WHAT IS BEING ASKED - Exactly retype the opening line of the entries and every line after it, ending with the line that contains "is referencing. |". Skip all pictures.

GIVEN DATA -
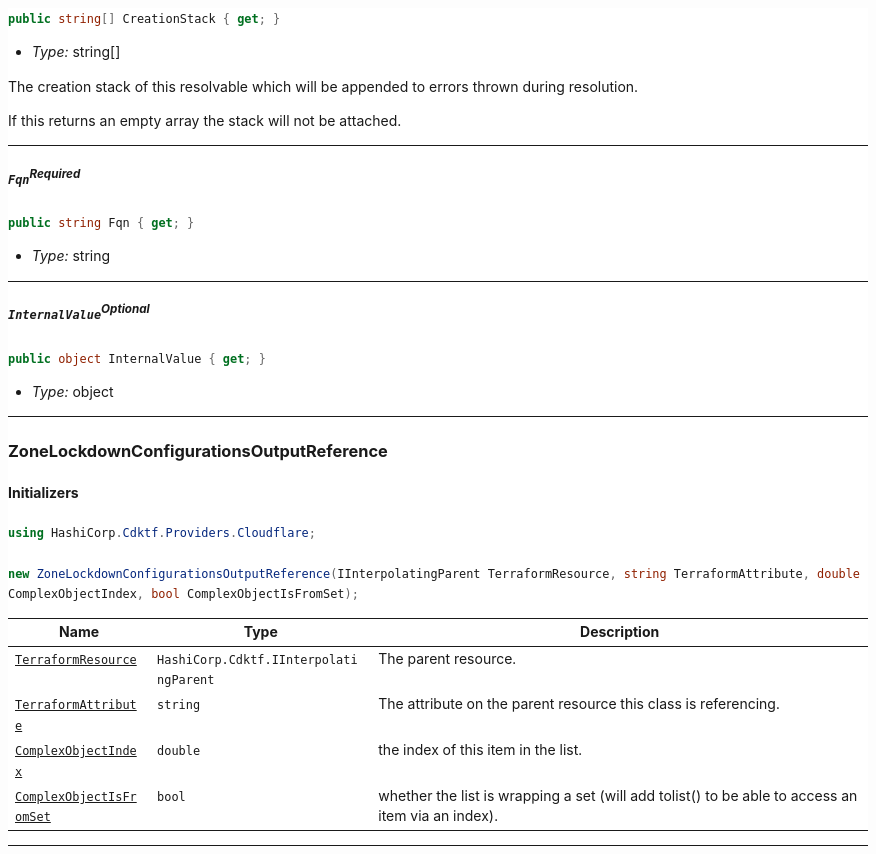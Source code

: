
 ```csharp
public string[] CreationStack { get; }
```

- *Type:* string[]

The creation stack of this resolvable which will be appended to errors thrown during resolution.

If this returns an empty array the stack will not be attached.

---

##### `Fqn`<sup>Required</sup> <a name="Fqn" id="@cdktf/provider-cloudflare.zoneLockdown.ZoneLockdownConfigurationsList.property.fqn"></a>

```csharp
public string Fqn { get; }
```

- *Type:* string

---

##### `InternalValue`<sup>Optional</sup> <a name="InternalValue" id="@cdktf/provider-cloudflare.zoneLockdown.ZoneLockdownConfigurationsList.property.internalValue"></a>

```csharp
public object InternalValue { get; }
```

- *Type:* object

---


### ZoneLockdownConfigurationsOutputReference <a name="ZoneLockdownConfigurationsOutputReference" id="@cdktf/provider-cloudflare.zoneLockdown.ZoneLockdownConfigurationsOutputReference"></a>

#### Initializers <a name="Initializers" id="@cdktf/provider-cloudflare.zoneLockdown.ZoneLockdownConfigurationsOutputReference.Initializer"></a>

```csharp
using HashiCorp.Cdktf.Providers.Cloudflare;

new ZoneLockdownConfigurationsOutputReference(IInterpolatingParent TerraformResource, string TerraformAttribute, double ComplexObjectIndex, bool ComplexObjectIsFromSet);
```

| **Name** | **Type** | **Description** |
| --- | --- | --- |
| <code><a href="#@cdktf/provider-cloudflare.zoneLockdown.ZoneLockdownConfigurationsOutputReference.Initializer.parameter.terraformResource">TerraformResource</a></code> | <code>HashiCorp.Cdktf.IInterpolatingParent</code> | The parent resource. |
| <code><a href="#@cdktf/provider-cloudflare.zoneLockdown.ZoneLockdownConfigurationsOutputReference.Initializer.parameter.terraformAttribute">TerraformAttribute</a></code> | <code>string</code> | The attribute on the parent resource this class is referencing. |
| <code><a href="#@cdktf/provider-cloudflare.zoneLockdown.ZoneLockdownConfigurationsOutputReference.Initializer.parameter.complexObjectIndex">ComplexObjectIndex</a></code> | <code>double</code> | the index of this item in the list. |
| <code><a href="#@cdktf/provider-cloudflare.zoneLockdown.ZoneLockdownConfigurationsOutputReference.Initializer.parameter.complexObjectIsFromSet">ComplexObjectIsFromSet</a></code> | <code>bool</code> | whether the list is wrapping a set (will add tolist() to be able to access an item via an index). |

---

RESULT OF THE TASK -
Source code

:
 ```csharp
public string[] CreationStack { get; }
```

- *Type:* string[]

The creation stack of this resolvable which will be appended to errors thrown during resolution.

If this returns an empty array the stack will not be attached.

---

##### `Fqn`<sup>Required</sup> <a name="Fqn" id="@cdktf/provider-cloudflare.zoneLockdown.ZoneLockdownConfigurationsList.property.fqn"></a>

```csharp
public string Fqn { get; }
```

- *Type:* string

---

##### `InternalValue`<sup>Optional</sup> <a name="InternalValue" id="@cdktf/provider-cloudflare.zoneLockdown.ZoneLockdownConfigurationsList.property.internalValue"></a>

```csharp
public object InternalValue { get; }
```

- *Type:* object

---


### ZoneLockdownConfigurationsOutputReference <a name="ZoneLockdownConfigurationsOutputReference" id="@cdktf/provider-cloudflare.zoneLockdown.ZoneLockdownConfigurationsOutputReference"></a>

#### Initializers <a name="Initializers" id="@cdktf/provider-cloudflare.zoneLockdown.ZoneLockdownConfigurationsOutputReference.Initializer"></a>

```csharp
using HashiCorp.Cdktf.Providers.Cloudflare;

new ZoneLockdownConfigurationsOutputReference(IInterpolatingParent TerraformResource, string TerraformAttribute, double ComplexObjectIndex, bool ComplexObjectIsFromSet);
```

| **Name** | **Type** | **Description** |
| --- | --- | --- |
| <code><a href="#@cdktf/provider-cloudflare.zoneLockdown.ZoneLockdownConfigurationsOutputReference.Initializer.parameter.terraformResource">TerraformResource</a></code> | <code>HashiCorp.Cdktf.IInterpolatingParent</code> | The parent resource. |
| <code><a href="#@cdktf/provider-cloudflare.zoneLockdown.ZoneLockdownConfigurationsOutputReference.Initializer.parameter.terraformAttribute">TerraformAttribute</a></code> | <code>string</code> | The attribute on the parent resource this class is referencing. |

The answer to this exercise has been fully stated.